Of all the lines in the records below, copy only those that contain the string "shell".

Saved data entries

=== Section Start ===

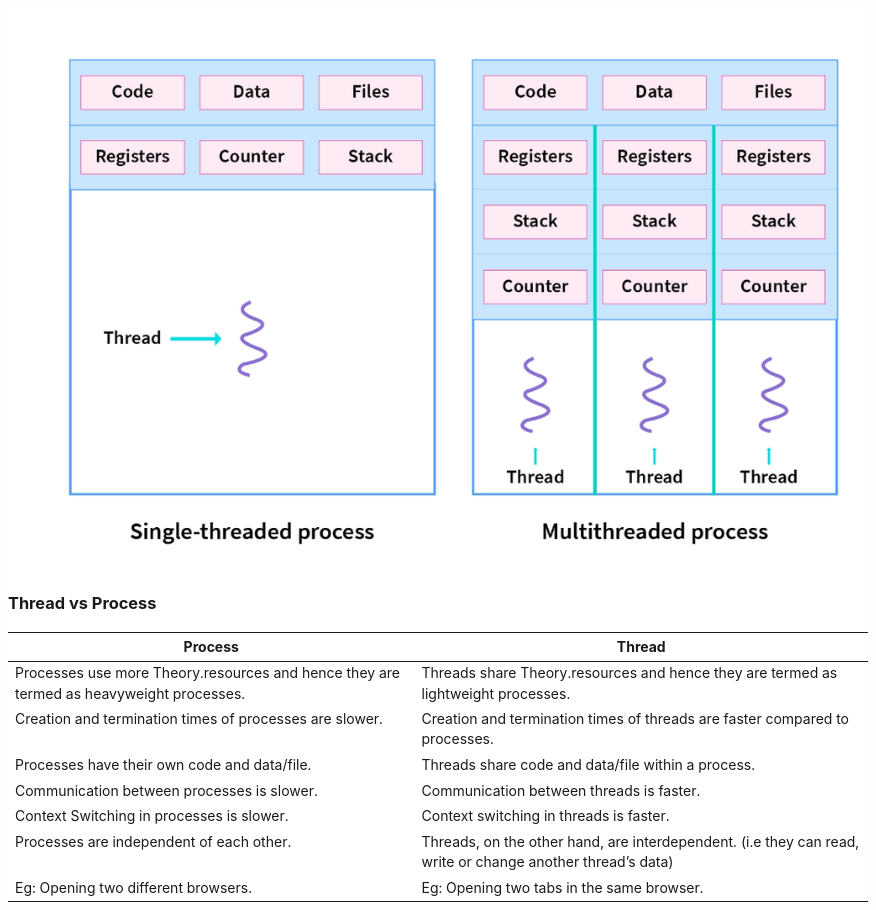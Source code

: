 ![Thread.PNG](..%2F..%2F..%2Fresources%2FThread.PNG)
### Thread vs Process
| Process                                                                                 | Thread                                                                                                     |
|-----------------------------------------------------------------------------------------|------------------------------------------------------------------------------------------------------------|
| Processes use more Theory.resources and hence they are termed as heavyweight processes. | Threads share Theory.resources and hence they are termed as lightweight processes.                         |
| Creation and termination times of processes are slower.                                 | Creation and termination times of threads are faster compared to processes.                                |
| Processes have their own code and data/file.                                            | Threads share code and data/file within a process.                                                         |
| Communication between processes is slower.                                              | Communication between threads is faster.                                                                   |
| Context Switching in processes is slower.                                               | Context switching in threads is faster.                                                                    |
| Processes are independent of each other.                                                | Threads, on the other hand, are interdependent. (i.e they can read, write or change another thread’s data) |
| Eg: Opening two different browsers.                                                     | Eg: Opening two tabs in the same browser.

=== Section End ===
=== Section Start ===

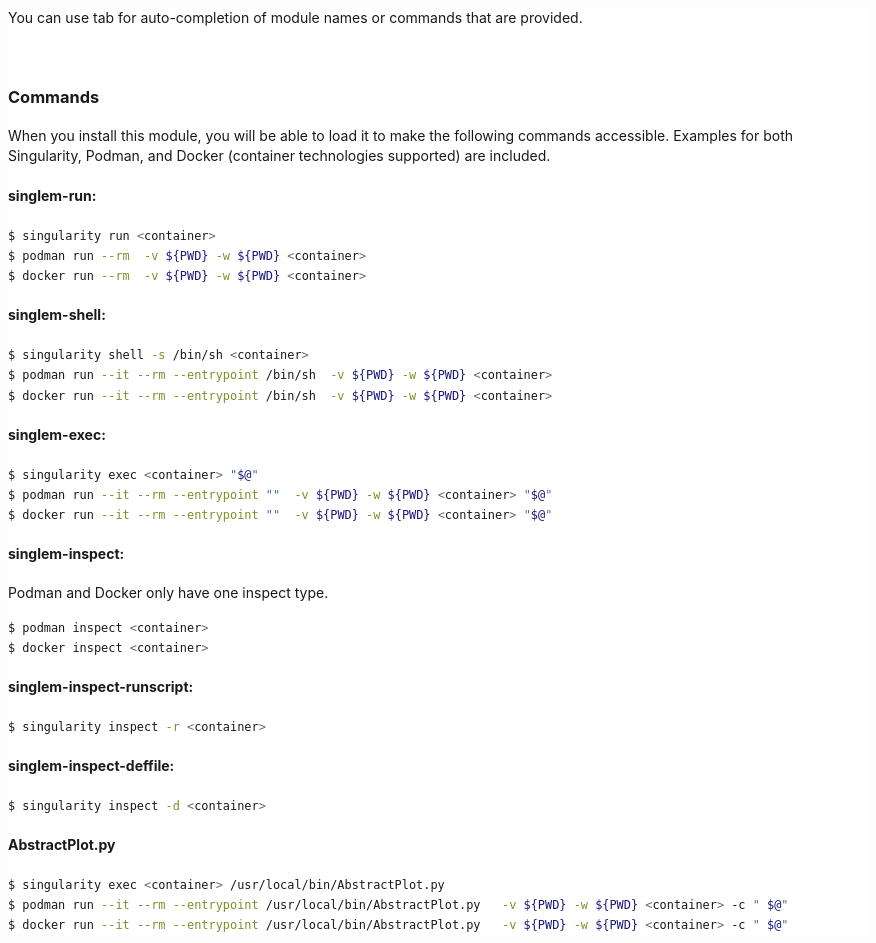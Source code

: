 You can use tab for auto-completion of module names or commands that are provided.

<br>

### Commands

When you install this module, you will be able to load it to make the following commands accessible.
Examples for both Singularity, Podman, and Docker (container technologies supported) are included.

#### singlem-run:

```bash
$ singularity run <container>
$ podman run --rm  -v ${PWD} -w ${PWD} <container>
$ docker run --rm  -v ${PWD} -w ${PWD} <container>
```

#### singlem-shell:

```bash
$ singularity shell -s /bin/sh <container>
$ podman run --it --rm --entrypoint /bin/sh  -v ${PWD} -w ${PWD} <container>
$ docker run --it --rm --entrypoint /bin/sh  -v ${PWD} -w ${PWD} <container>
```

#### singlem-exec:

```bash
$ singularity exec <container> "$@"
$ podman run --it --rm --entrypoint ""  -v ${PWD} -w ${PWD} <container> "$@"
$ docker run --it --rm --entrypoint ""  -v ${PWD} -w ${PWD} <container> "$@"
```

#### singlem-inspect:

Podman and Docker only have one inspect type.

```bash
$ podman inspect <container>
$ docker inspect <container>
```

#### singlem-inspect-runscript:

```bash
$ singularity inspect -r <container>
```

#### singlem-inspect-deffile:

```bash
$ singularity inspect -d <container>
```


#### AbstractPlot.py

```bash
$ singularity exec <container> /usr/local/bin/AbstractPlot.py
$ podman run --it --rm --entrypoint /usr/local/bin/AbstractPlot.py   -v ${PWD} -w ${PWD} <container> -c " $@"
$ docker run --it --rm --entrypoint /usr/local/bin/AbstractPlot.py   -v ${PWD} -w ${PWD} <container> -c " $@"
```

=== Section End ===

WRITTEN ANSWER
#### singlem-shell:
$ singularity shell -s /bin/sh <container>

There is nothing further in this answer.